Là soule l’en les fées veoir,


écrivait, en 1096, Robert Wace, de la fontaine de Baranton. C’est là que la célèbre fée Viviane (corruption de vivlian, génie des bois, dans les chants celtiques) habita il un buisson d’aubépine où elle tint Merlin ensorcelé, enchanté. C’est près de la fontaine aux Fées, dans la forêt de Colombiers en Poitou, que Mélusine apparut à Raimondin[1]. Marie de France, dans le lai de Graelent, place aussi à l’affût, près d’une fontaine hantée, la fée dont Graelent devint amoureux, et qui l’entraîna avec elle on n’a jamais su où. Dans le lai de Lanval, c’est aussi près d’une rivière faée que Lanval rencontra la fée éprise de lui qui l’emmena dans l’île d’Avalon, après l’avoir soustrait aux ressentiments jaloux de Genèvre[2].

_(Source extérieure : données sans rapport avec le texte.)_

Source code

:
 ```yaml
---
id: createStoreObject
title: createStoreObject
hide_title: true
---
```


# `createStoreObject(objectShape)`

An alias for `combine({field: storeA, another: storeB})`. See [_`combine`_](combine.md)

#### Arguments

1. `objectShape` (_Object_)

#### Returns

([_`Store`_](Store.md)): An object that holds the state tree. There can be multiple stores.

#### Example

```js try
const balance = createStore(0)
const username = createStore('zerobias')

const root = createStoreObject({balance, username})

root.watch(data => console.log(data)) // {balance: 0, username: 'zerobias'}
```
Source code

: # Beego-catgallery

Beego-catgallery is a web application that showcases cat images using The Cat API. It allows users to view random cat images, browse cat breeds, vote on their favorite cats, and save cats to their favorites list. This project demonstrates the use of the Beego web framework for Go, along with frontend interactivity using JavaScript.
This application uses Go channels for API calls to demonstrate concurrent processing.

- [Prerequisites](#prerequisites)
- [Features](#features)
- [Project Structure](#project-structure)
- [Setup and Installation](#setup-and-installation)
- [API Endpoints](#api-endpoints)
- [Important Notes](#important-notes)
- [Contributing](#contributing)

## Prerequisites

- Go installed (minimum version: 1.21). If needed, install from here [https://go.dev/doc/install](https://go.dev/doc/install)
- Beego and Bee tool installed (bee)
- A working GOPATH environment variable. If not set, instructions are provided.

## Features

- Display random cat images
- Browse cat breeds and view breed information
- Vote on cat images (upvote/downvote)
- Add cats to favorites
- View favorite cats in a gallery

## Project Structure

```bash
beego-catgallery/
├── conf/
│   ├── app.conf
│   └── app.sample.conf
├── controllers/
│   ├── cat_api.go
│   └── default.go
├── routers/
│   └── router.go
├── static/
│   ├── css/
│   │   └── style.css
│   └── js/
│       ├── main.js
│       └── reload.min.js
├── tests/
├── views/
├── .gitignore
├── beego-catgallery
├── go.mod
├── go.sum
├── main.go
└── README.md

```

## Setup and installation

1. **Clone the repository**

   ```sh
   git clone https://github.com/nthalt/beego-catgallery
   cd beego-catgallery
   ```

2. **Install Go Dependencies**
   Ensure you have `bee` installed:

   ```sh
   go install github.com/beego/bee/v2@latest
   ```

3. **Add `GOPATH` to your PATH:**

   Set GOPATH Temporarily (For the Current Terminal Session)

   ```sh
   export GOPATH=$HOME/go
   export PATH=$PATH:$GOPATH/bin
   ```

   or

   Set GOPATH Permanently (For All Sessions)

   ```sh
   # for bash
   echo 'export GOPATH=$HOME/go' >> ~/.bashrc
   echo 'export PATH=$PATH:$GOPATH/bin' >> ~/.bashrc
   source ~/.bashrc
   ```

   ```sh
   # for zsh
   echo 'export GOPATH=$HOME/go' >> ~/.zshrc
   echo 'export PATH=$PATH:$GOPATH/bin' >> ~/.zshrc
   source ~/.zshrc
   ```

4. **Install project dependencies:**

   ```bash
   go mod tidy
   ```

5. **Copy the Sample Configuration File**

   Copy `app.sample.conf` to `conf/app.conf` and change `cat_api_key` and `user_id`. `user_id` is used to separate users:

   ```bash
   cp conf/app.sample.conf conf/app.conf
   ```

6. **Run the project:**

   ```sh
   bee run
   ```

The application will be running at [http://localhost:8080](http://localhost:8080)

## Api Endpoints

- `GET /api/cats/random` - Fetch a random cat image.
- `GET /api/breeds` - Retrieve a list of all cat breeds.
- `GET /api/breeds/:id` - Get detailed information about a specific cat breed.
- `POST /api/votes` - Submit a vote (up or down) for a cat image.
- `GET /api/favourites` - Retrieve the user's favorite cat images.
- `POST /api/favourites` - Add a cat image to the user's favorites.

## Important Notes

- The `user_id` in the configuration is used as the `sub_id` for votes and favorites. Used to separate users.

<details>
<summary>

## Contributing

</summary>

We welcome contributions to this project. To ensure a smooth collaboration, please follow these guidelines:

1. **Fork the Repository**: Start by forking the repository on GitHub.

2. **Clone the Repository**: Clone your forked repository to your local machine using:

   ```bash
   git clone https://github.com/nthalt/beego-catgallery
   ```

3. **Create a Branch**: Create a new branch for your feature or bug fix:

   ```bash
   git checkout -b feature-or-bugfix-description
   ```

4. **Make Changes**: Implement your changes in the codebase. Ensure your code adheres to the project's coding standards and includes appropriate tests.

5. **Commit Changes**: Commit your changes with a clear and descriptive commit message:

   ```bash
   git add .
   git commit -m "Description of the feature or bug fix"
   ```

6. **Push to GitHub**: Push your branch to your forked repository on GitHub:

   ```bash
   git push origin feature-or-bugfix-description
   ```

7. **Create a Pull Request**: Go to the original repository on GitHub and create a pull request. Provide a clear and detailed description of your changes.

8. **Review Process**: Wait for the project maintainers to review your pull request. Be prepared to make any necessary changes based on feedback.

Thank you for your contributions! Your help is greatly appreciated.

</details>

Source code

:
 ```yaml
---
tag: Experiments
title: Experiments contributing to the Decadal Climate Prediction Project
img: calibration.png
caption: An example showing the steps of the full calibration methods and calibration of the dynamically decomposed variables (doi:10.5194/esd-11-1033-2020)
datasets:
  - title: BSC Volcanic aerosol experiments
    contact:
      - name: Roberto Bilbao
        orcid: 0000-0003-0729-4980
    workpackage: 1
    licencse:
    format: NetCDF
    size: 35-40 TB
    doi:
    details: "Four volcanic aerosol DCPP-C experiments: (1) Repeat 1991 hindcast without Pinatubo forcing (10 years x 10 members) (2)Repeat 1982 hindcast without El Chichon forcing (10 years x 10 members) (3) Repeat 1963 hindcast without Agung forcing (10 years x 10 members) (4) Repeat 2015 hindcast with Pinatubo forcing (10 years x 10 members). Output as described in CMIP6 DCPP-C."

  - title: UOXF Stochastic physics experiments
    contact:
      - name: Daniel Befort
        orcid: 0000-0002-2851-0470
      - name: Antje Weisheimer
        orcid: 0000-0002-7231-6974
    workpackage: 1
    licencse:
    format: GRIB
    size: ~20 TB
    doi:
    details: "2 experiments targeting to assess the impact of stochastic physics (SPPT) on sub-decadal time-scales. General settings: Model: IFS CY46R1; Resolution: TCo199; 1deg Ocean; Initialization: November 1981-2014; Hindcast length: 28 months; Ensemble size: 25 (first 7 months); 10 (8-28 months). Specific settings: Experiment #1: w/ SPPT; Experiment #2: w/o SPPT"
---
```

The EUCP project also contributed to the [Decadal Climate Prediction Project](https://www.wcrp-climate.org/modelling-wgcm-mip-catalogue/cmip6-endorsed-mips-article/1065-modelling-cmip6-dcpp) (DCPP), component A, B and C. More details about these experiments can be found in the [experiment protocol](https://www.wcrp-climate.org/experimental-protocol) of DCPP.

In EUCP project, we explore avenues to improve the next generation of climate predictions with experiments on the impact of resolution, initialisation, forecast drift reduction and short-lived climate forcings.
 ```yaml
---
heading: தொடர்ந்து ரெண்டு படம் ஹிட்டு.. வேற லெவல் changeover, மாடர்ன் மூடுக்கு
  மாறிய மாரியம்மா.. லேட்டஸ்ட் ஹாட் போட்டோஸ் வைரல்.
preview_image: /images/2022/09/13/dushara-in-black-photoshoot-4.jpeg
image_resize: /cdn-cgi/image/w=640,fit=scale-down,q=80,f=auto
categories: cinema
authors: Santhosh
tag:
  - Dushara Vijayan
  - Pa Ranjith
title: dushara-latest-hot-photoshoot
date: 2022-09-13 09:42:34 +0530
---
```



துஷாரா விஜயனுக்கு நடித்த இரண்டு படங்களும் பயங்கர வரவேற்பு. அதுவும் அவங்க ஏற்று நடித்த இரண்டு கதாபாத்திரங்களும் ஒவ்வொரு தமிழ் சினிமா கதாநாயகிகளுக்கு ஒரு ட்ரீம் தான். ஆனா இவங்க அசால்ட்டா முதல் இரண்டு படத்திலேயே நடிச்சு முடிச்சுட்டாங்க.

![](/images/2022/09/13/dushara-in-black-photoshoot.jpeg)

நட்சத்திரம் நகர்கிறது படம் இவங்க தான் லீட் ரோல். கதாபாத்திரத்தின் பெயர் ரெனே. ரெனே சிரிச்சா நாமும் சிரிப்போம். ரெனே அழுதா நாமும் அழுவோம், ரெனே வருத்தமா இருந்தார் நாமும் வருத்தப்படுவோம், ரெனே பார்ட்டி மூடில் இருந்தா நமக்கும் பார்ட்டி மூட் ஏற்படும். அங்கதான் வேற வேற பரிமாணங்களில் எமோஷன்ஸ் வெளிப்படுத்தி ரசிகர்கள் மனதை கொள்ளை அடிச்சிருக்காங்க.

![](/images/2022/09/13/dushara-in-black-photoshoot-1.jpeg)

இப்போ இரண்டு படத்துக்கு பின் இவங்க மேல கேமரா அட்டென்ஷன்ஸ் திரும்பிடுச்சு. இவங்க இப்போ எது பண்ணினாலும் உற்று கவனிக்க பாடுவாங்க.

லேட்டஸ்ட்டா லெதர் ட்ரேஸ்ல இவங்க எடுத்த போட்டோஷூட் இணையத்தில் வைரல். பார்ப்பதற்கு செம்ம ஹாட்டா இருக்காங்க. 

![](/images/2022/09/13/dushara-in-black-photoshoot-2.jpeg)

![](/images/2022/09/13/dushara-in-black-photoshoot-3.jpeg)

Au quatorzième et au quinzième siècle, la croyance aux fées, à leur influence sur le sort des nouveau-nés, aux caprices de passion qui les enchaînaient parfois à la destinée d’un homme, d’un héros privilégié[3], luttait encore contre les anathèmes de l’église, qui condamnait cette superstition comme attentatoire à la liberté et à la responsabilité humaines, et traitait les fées d’êtres idolâtriques, diaboliques, dont se moquait encore timidement le chroniqueur : « Mon enfant, dit un auteur anonyme du temps, cité par M. Le Roux de Lincy, les fées ce ostoient deables qui disoient que les gens estoient destinez et faes les uns à bien, les autres à mal, selon le cours du ciel et de la nature, comme se un enfant naissoit à tele heure ou en tel cours, il li estoit destiné qu’il seroit pendu ou qu’il serait noie, et qu’il espouseroit tel dame, ou teles destinées ; pour

  1. Histoire de Mélusine, par Jean d’Arras. Paris, 1698, in-12.
  2. Un enfant naissait parfois de ces amours. Voir le Bel Inconnu ou Giglain fils de messire Gauvain et de la fée aux blanches mains, poème du treizième siècle, par Renaud de Beaulieu, publié par Hippeau. Aubry, 1860.
  3. Le livre des Légendes, Introduction.